Some adapt their sexual activities according to the warnings of monkeypox, and advice has been given to groups most at risk of infection.
But Professor Hunter says the lessons learned from sexually transmitted diseases are that people still have sex and vaccination remains voluntary.
Fortunately, the use of the smallpox vaccine is 85 percent effective in combating monkeypox, but the quantities of available vaccines are limited, and they are being kept to counter the possibility of someone using the virus as a biological weapon.
But not everyone exposed to the possibility of infection with the virus needs a vaccine in order to prevent its spread, as herd immunity prevents its spread in the event that a large number of people are immunized, and this condition can be provided more easily in the case of monkeypox, compared to other diseases such as Covid.
While anyone can get monkeypox, the rate of homosexual and bisexual people is now higher.
This makes controlling the virus easier, as the virus can be specifically linked to sexual health. This also allows the use of resources for the benefit of the group at risk, for example, in the case of vaccination, homosexuals can be targeted primarily.
But the feeling of shame may hinder the concerned people in seeking help, especially in countries where homosexuality is not permitted.
“Some countries do not have the necessary infrastructure and do not want to test for monkeypox patients, because they are more likely to be gay men,” says Professor Francois Ballou from University College London.
There are some challenges in countries that support gay rights. And boy, asking people to isolate, a measure we know from confronting Covid, may lead to undesirable results.

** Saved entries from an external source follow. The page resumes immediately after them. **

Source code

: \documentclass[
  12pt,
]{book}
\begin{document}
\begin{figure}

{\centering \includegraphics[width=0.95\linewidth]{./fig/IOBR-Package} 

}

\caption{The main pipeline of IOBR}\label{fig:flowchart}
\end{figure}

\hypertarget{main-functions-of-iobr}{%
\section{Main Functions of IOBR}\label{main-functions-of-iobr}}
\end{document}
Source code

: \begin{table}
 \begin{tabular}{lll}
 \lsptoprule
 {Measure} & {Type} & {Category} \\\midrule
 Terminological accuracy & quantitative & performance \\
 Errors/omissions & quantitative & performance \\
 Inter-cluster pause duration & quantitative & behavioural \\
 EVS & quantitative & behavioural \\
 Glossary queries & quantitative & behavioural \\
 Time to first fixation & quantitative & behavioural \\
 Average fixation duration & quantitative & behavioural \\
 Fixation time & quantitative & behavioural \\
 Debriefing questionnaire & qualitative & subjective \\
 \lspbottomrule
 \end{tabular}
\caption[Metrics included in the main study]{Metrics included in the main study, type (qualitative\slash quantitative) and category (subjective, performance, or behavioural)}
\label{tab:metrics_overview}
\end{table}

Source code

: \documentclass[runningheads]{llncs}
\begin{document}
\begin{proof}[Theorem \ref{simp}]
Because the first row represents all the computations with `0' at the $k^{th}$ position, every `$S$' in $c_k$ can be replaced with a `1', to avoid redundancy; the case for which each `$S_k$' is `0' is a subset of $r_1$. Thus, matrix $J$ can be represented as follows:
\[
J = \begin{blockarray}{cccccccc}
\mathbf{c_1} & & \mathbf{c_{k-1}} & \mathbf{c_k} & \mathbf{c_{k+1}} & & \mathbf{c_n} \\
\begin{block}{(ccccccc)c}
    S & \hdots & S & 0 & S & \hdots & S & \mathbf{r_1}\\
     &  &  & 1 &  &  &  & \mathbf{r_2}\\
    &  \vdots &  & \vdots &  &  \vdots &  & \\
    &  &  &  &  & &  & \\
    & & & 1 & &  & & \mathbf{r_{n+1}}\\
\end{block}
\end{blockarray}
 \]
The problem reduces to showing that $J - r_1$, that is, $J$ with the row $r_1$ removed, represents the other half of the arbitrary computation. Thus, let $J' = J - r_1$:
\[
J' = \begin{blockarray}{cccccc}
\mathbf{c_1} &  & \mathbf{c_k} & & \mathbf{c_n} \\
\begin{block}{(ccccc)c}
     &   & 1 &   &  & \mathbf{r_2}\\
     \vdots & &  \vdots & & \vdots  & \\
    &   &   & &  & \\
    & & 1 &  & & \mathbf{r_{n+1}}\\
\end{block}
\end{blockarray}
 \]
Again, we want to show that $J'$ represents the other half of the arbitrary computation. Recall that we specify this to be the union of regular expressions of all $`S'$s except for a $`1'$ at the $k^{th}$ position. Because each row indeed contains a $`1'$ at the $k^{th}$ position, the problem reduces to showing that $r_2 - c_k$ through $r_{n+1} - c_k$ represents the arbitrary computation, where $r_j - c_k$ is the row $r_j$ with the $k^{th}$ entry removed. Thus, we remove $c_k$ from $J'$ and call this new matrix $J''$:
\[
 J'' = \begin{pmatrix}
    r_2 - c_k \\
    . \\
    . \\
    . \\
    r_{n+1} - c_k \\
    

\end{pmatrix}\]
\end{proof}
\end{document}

This means being exposed to others, especially a wife or parents, and falling into the trap of having to explain.
So there is pressure on the people involved not to reveal the identity of the people they came into contact with.
Can monkeypox be controlled?
It seems that some countries have already controlled the virus, so that the number of cases has reached 35 new cases per day, but the number of cases is increasing in other places, including the United States, which has declared a state of emergency.

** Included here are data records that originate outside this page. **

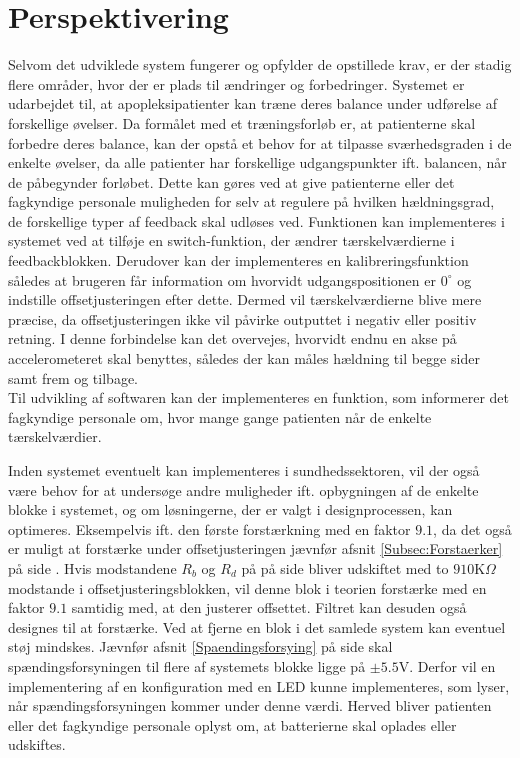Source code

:\section{Perspektivering}
Selvom det udviklede system fungerer og opfylder de opstillede krav, er der stadig flere områder, hvor der er plads til ændringer og forbedringer. 
Systemet er udarbejdet til, at apopleksipatienter kan træne deres balance under udførelse af forskellige øvelser. Da formålet med et træningsforløb er, at patienterne skal forbedre deres balance, kan der opstå et behov for at tilpasse sværhedsgraden i de enkelte øvelser, da alle patienter har forskellige udgangspunkter ift. balancen, når de påbegynder forløbet. Dette kan gøres ved at give patienterne eller det fagkyndige personale muligheden for selv at regulere på hvilken hældningsgrad, de forskellige typer af feedback skal udløses ved. Funktionen kan implementeres i systemet ved at tilføje en switch-funktion, der ændrer tærskelværdierne i feedbackblokken. Derudover kan der implementeres en kalibreringsfunktion således at brugeren får information om hvorvidt udgangspositionen er $0^{\circ}$ og indstille offsetjusteringen efter dette. Dermed vil tærskelværdierne blive mere præcise, da offsetjusteringen ikke vil påvirke outputtet i negativ eller positiv retning. %
I denne forbindelse kan det overvejes, hvorvidt endnu en akse på accelerometeret skal benyttes, således der kan måles hældning til begge sider samt frem og tilbage. \\
Til udvikling af softwaren kan der implementeres en funktion, som informerer det fagkyndige personale om, hvor mange gange patienten når de enkelte tærskelværdier.   

Inden systemet eventuelt kan implementeres i sundhedssektoren, vil der også være behov for at undersøge andre muligheder ift. opbygningen af de enkelte blokke i systemet, og om løsningerne, der er valgt i designprocessen, kan optimeres. Eksempelvis ift. den første forstærkning med en faktor $9.1$, da det også er muligt at forstærke under offsetjusteringen jævnfør afsnit \ref{Subsec:Forstaerker} på side \pageref{Subsec:Forstaerker}. Hvis modstandene $R_{b}$ og $R_{d}$ på  på side \pageref{fig:Forstaerker_faktor18} bliver udskiftet med to $910$K$\Omega$ modstande  i offsetjusteringsblokken, vil denne blok i teorien forstærke med en faktor $9.1$ samtidig med, at den justerer offsettet. Filtret kan desuden også designes til at forstærke. Ved at fjerne en blok i det samlede system kan eventuel støj mindskes. Jævnfør afsnit \ref{Spaendingsforsying} på side \pageref{Spaendingsforsying} skal spændingsforsyningen til flere af systemets blokke ligge på $\pm5.5$V. Derfor vil en implementering af en konfiguration med en LED kunne implementeres, som lyser, når spændingsforsyningen kommer under denne værdi. Herved bliver patienten eller det fagkyndige personale oplyst om, at batterierne skal oplades eller udskiftes.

But it will not be enough for rich countries to control the disease, while it is now spreading in 80 countries where it has not previously spread.

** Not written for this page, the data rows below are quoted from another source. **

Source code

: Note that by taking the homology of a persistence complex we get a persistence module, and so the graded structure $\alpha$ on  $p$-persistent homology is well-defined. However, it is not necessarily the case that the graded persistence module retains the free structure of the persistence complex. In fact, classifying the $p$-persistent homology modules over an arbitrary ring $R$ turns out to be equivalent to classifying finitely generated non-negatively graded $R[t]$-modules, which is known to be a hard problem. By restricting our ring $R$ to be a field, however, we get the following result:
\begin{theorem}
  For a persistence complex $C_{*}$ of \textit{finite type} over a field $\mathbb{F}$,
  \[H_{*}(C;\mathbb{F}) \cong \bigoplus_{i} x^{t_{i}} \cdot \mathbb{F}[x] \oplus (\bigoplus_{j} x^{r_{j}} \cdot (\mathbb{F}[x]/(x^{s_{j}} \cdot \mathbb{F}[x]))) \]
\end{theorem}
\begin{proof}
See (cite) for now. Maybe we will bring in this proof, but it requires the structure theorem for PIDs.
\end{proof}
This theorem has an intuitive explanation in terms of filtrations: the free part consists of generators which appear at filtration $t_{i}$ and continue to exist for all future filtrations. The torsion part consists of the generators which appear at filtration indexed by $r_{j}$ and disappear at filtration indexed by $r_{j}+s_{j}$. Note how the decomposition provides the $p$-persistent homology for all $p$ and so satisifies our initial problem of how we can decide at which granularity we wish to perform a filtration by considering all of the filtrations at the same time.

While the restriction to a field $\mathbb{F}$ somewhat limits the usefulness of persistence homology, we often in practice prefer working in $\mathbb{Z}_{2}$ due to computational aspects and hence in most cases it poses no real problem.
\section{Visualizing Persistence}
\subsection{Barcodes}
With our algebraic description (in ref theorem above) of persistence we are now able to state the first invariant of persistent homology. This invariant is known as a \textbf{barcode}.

“It is not clear if the disease can be completely controlled, some countries may be able to and some will be unable to do so,” says Professor Ballou.
The World Health Organization’s official for monkeypox, Rosamund Lewis, says the spread of monkeypox can be eradicated, but warns that it is not clear if the organization will be able to support countries sufficiently to eradicate the disease.
African countries where the virus has always been present will continue to deal with it while it is transmitted from one wild animal to another.
Studies have shown that the problem has been getting worse since the end of the smallpox eradication program, as few people under the age of 50 gain immunity to the disease.
The only step that can stand in the way of the virus spreading is a vaccination campaign, but there is debate in Africa about whether this is an appropriate or necessary step.
What happens if we do not control the disease?
There are fears that monkeypox will become endemic around the world.
At present, the spread of the virus is concentrated among men who have same-sex sexual relations, but this may change to spread the virus more widely if the spread of the disease is prolonged.
Limited cases were recorded among women and children. The risk increases if the virus has enough time to learn to infect other groups, as we have witnessed in the case of Covid, where many mutagens appeared, such as Omicron, which became highly contagious.
“Unless the virus changes, I suspect it will spread among children or people who are not in same-sex relationships, but the longer the time goes, the stronger the chance of this happening,” said Professor Ballou.
The other problem is that monkeypox is able to infect other mammals including squirrels, rats and monkeys in Africa.
There is a risk that the virus will spread among other animals, and begin to move between animal species. It happened that the virus spread in the United States in 2003 among prairie dogs.
This spread of monkeypox can be treated, but the longer you wait, the more difficult it is to fight the disease and the higher the risk.